(Source records)
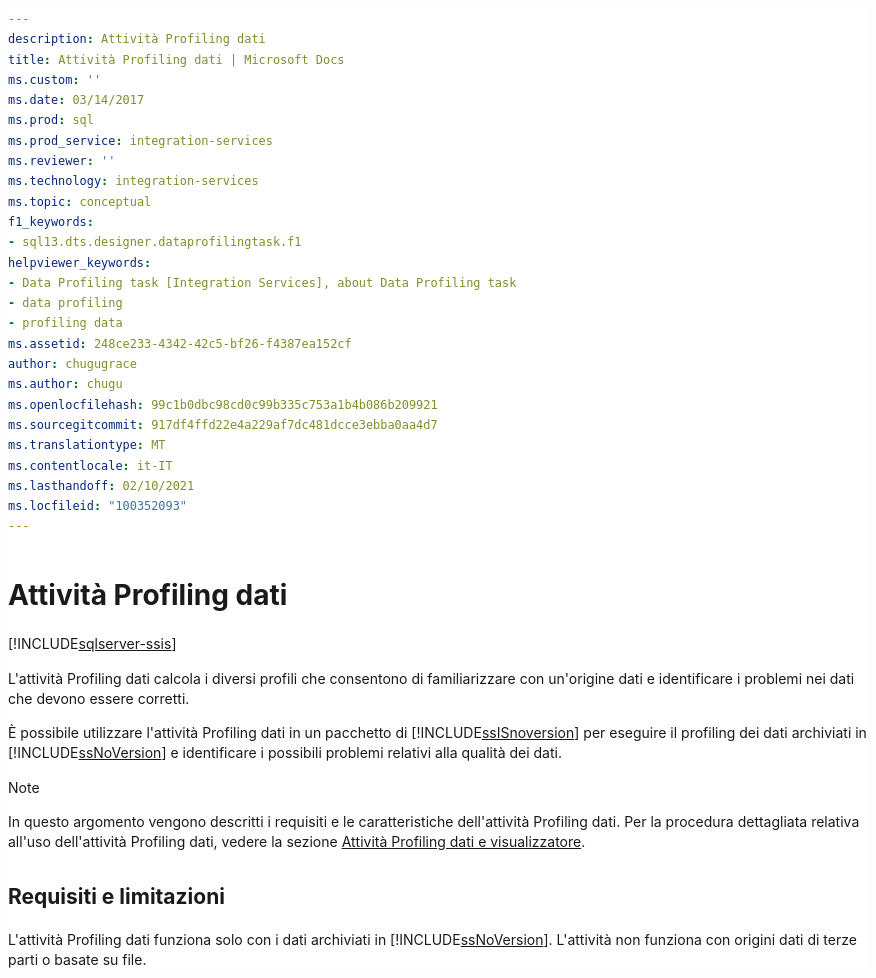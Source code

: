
```yaml
---
description: Attività Profiling dati
title: Attività Profiling dati | Microsoft Docs
ms.custom: ''
ms.date: 03/14/2017
ms.prod: sql
ms.prod_service: integration-services
ms.reviewer: ''
ms.technology: integration-services
ms.topic: conceptual
f1_keywords:
- sql13.dts.designer.dataprofilingtask.f1
helpviewer_keywords:
- Data Profiling task [Integration Services], about Data Profiling task
- data profiling
- profiling data
ms.assetid: 248ce233-4342-42c5-bf26-f4387ea152cf
author: chugugrace
ms.author: chugu
ms.openlocfilehash: 99c1b0dbc98cd0c99b335c753a1b4b086b209921
ms.sourcegitcommit: 917df4ffd22e4a229af7dc481dcce3ebba0aa4d7
ms.translationtype: MT
ms.contentlocale: it-IT
ms.lasthandoff: 02/10/2021
ms.locfileid: "100352093"
---
```

# <a name="data-profiling-task"></a>Attività Profiling dati

[!INCLUDE[sqlserver-ssis](../../includes/applies-to-version/sqlserver-ssis.md)]


  L'attività Profiling dati calcola i diversi profili che consentono di familiarizzare con un'origine dati e identificare i problemi nei dati che devono essere corretti.  
  
 È possibile utilizzare l'attività Profiling dati in un pacchetto di [!INCLUDE[ssISnoversion](../../includes/ssisnoversion-md.md)] per eseguire il profiling dei dati archiviati in [!INCLUDE[ssNoVersion](../../includes/ssnoversion-md.md)] e identificare i possibili problemi relativi alla qualità dei dati.  
  
> [!NOTE]  
>  In questo argomento vengono descritti i requisiti e le caratteristiche dell'attività Profiling dati. Per la procedura dettagliata relativa all'uso dell'attività Profiling dati, vedere la sezione [Attività Profiling dati e visualizzatore](../../integration-services/control-flow/data-profiling-task-and-viewer.md).  
  
## <a name="requirements-and-limitations"></a>Requisiti e limitazioni  
 L'attività Profiling dati funziona solo con i dati archiviati in [!INCLUDE[ssNoVersion](../../includes/ssnoversion-md.md)]. L'attività non funziona con origini dati di terze parti o basate su file.  
  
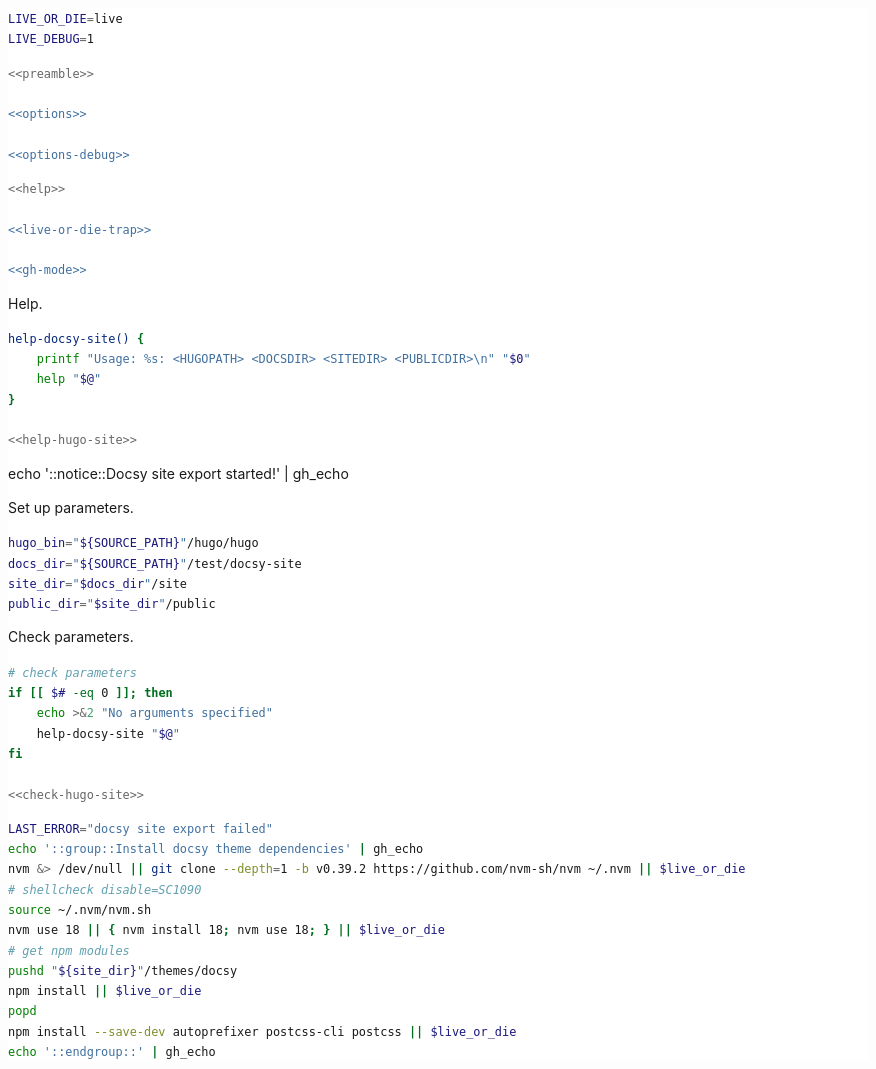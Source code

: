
 ``` {.bash tangle="no"}
LIVE_OR_DIE=live
LIVE_DEBUG=1
```

``` {.bash eval="no"}
<<preamble>>

<<options>>

<<options-debug>>
```

``` bash
<<help>>

<<live-or-die-trap>>

<<gh-mode>>
```

Help.

``` bash
help-docsy-site() {
    printf "Usage: %s: <HUGOPATH> <DOCSDIR> <SITEDIR> <PUBLICDIR>\n" "$0"
    help "$@"
}

<<help-hugo-site>>
```

echo \'::notice::Docsy site export started!\' \| gh_echo

Set up parameters.

``` {.bash tangle="no"}
hugo_bin="${SOURCE_PATH}"/hugo/hugo
docs_dir="${SOURCE_PATH}"/test/docsy-site
site_dir="$docs_dir"/site
public_dir="$site_dir"/public
```

Check parameters.

``` {.bash eval="no"}
# check parameters
if [[ $# -eq 0 ]]; then
    echo >&2 "No arguments specified"
    help-docsy-site "$@"
fi

<<check-hugo-site>>
```

``` bash
LAST_ERROR="docsy site export failed"
echo '::group::Install docsy theme dependencies' | gh_echo
nvm &> /dev/null || git clone --depth=1 -b v0.39.2 https://github.com/nvm-sh/nvm ~/.nvm || $live_or_die
# shellcheck disable=SC1090
source ~/.nvm/nvm.sh
nvm use 18 || { nvm install 18; nvm use 18; } || $live_or_die
# get npm modules
pushd "${site_dir}"/themes/docsy
npm install || $live_or_die
popd
npm install --save-dev autoprefixer postcss-cli postcss || $live_or_die
echo '::endgroup::' | gh_echo
```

● **Instructions for the task**: Retype each entry exactly. No pictures.

● **Result**:
Source code

:
```yaml
---
description: Attività Profiling dati
title: Attività Profiling dati | Microsoft Docs
ms.custom: ''
ms.date: 03/14/2017
ms.prod: sql
ms.prod_service: integration-services
ms.reviewer: ''
ms.technology: integration-services
ms.topic: conceptual
f1_keywords:
- sql13.dts.designer.dataprofilingtask.f1
helpviewer_keywords:
- Data Profiling task [Integration Services], about Data Profiling task
- data profiling
- profiling data
ms.assetid: 248ce233-4342-42c5-bf26-f4387ea152cf
author: chugugrace
ms.author: chugu
ms.openlocfilehash: 99c1b0dbc98cd0c99b335c753a1b4b086b209921
ms.sourcegitcommit: 917df4ffd22e4a229af7dc481dcce3ebba0aa4d7
ms.translationtype: MT
ms.contentlocale: it-IT
ms.lasthandoff: 02/10/2021
ms.locfileid: "100352093"
---
```

# <a name="data-profiling-task"></a>Attività Profiling dati

[!INCLUDE[sqlserver-ssis](../../includes/applies-to-version/sqlserver-ssis.md)]


  L'attività Profiling dati calcola i diversi profili che consentono di familiarizzare con un'origine dati e identificare i problemi nei dati che devono essere corretti.  
  
 È possibile utilizzare l'attività Profiling dati in un pacchetto di [!INCLUDE[ssISnoversion](../../includes/ssisnoversion-md.md)] per eseguire il profiling dei dati archiviati in [!INCLUDE[ssNoVersion](../../includes/ssnoversion-md.md)] e identificare i possibili problemi relativi alla qualità dei dati.  
  
> [!NOTE]  
>  In questo argomento vengono descritti i requisiti e le caratteristiche dell'attività Profiling dati. Per la procedura dettagliata relativa all'uso dell'attività Profiling dati, vedere la sezione [Attività Profiling dati e visualizzatore](../../integration-services/control-flow/data-profiling-task-and-viewer.md).  
  
## <a name="requirements-and-limitations"></a>Requisiti e limitazioni  
 L'attività Profiling dati funziona solo con i dati archiviati in [!INCLUDE[ssNoVersion](../../includes/ssnoversion-md.md)]. L'attività non funziona con origini dati di terze parti o basate su file.  
  
Source code

:
 ``` {.bash tangle="no"}
LIVE_OR_DIE=live
LIVE_DEBUG=1
```

``` {.bash eval="no"}
<<preamble>>

<<options>>

<<options-debug>>
```

``` bash
<<help>>

<<live-or-die-trap>>

<<gh-mode>>
```

Help.

``` bash
help-docsy-site() {
    printf "Usage: %s: <HUGOPATH> <DOCSDIR> <SITEDIR> <PUBLICDIR>\n" "$0"
    help "$@"
}

<<help-hugo-site>>
```

echo \'::notice::Docsy site export started!\' \| gh_echo

Set up parameters.

``` {.bash tangle="no"}
hugo_bin="${SOURCE_PATH}"/hugo/hugo
docs_dir="${SOURCE_PATH}"/test/docsy-site
site_dir="$docs_dir"/site
public_dir="$site_dir"/public
```

Check parameters.

``` {.bash eval="no"}
# check parameters
if [[ $# -eq 0 ]]; then
    echo >&2 "No arguments specified"
    help-docsy-site "$@"
fi

<<check-hugo-site>>
```

``` bash
LAST_ERROR="docsy site export failed"
echo '::group::Install docsy theme dependencies' | gh_echo
nvm &> /dev/null || git clone --depth=1 -b v0.39.2 https://github.com/nvm-sh/nvm ~/.nvm || $live_or_die
# shellcheck disable=SC1090
source ~/.nvm/nvm.sh
nvm use 18 || { nvm install 18; nvm use 18; } || $live_or_die
# get npm modules
pushd "${site_dir}"/themes/docsy
npm install || $live_or_die
popd
npm install --save-dev autoprefixer postcss-cli postcss || $live_or_die
echo '::endgroup::' | gh_echo
```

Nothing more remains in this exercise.